Miltenberger made that statement following news stories quoting former premier Stephen Kakfwi who suggested that Indigenous governments would be better served working on those outstanding issues with the Feds which they did before devolution took effect in 2014.
Devolution took powers over land and water away from Ottawa and gave them to the GNWT.
“There’s a strong wind of political discontent blowing towards Yellowknife because of all the things they are talking about – land claims, turning their backs on de-centralization…not setting up tables where Indigenous governments feel that they are meaningful participants in the operation of the territory,” Miltenberger said in an interview with CKLB. “I’m not talking about the intergovernmental council that meets once a year and is an advisory board. They still unfortunately exclude the Indigenous governments like the Deh Cho that didn’t sign the devolution agreement even though devolution is the law of the land.”
Miltenberger says he’s heard about the discontent from the chiefs and the grand chiefs during his work with the Dene Nation.
He adds that he doesn’t disagree with them but he does disagree with anyone who says let’s just kick out the territorial government and run back to “the warm embrace of the federal government.”
Miltenberger says Indigenous people are still working with the Feds on Day Schools, Residential Schools, land claims and the fact the Indian Act still exists.
He points out that the number of court cases still going on between the federal government and Indigenous people over Indigenous rights are an example of Ottawa’s failure to treat reconciliation seriously.
“The federal government does a terrible job of delivering services at the community level. Look at the number of boil water advisories (on reserves). Look at the lack of funding. We worked hard for decades to get control of decision-making in the North as Northerners. There are lots of problems here but we want the right like Canadians in provinces to be able to make our decisions and solve our problems. We can fix them ourselves, including land claims.”
However, Miltenberger says the current NWT government has a “cave dweller, adversarial mentality going back to the 1800s” when it comes to dealing with Indigenous governments.

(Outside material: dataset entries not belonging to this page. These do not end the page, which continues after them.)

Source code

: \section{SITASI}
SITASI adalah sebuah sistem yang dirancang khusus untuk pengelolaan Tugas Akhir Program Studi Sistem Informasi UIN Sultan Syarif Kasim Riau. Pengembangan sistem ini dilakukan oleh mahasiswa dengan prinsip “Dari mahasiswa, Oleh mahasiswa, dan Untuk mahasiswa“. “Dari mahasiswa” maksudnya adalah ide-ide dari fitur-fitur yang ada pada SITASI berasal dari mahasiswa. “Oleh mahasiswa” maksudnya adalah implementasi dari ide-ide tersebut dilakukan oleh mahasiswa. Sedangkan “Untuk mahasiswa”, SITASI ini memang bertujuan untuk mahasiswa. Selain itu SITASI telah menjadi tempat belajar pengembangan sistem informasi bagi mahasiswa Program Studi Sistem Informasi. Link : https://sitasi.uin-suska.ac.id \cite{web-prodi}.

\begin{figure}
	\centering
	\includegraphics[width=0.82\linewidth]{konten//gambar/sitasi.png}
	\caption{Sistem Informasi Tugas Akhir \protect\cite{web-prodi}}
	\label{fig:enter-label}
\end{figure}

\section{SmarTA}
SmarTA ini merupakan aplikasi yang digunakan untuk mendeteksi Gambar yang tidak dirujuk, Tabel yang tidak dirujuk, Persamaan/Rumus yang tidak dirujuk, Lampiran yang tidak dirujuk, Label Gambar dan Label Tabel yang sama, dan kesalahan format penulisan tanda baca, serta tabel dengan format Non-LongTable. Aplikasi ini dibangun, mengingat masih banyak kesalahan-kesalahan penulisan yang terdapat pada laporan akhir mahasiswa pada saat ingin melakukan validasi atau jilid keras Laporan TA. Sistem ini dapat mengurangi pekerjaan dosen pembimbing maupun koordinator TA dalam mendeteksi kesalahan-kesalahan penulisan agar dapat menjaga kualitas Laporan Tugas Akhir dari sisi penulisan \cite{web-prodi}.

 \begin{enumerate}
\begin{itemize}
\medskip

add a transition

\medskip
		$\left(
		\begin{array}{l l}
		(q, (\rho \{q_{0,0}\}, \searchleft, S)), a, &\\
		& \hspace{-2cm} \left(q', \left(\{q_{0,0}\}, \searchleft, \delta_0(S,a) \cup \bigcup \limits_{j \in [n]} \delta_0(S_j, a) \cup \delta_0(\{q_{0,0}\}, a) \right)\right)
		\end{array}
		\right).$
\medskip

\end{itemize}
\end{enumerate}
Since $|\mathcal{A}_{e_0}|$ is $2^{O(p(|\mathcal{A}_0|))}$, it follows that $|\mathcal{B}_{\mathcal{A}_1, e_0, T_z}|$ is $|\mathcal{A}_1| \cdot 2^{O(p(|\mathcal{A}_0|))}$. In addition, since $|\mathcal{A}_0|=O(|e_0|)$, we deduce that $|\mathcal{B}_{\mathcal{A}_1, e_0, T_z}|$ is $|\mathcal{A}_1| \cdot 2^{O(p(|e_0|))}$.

“The Indian Act, the marginalization of Indigenous people, the taking away of the land, the taking away of rights – all things from a different day and time,” Miltenberger. “This is the 2st century and it’s time to live up to the devolution agreement and its promise.”
Miltenberger says there are too may senior bureaucrats in the territorial government that view Indigenous governments as the enemy and people they do not want to work with.
He says stronger GNWT partnerships with Indigenous governments and organizations must be formed.
He says the decades it has taken to get self-government agreements done with Indigenous governments is another example of a lack of will and faith on the part of the GNWT.
Miltenberger adds the bureaucrats’ attitude that if we give something to Indigenous people then we must be losing something has to come to an end.
Miltenberger says he has cautious optimism that the culture could change depending upon who gets elected to the 20th NWT Legislative Assembly.
Miltenberger was first elected MLA in 1995 and became a cabinet minister in 1999.
He was defeated in the 2015 election in the Fort Smith-area riding of Thebacha.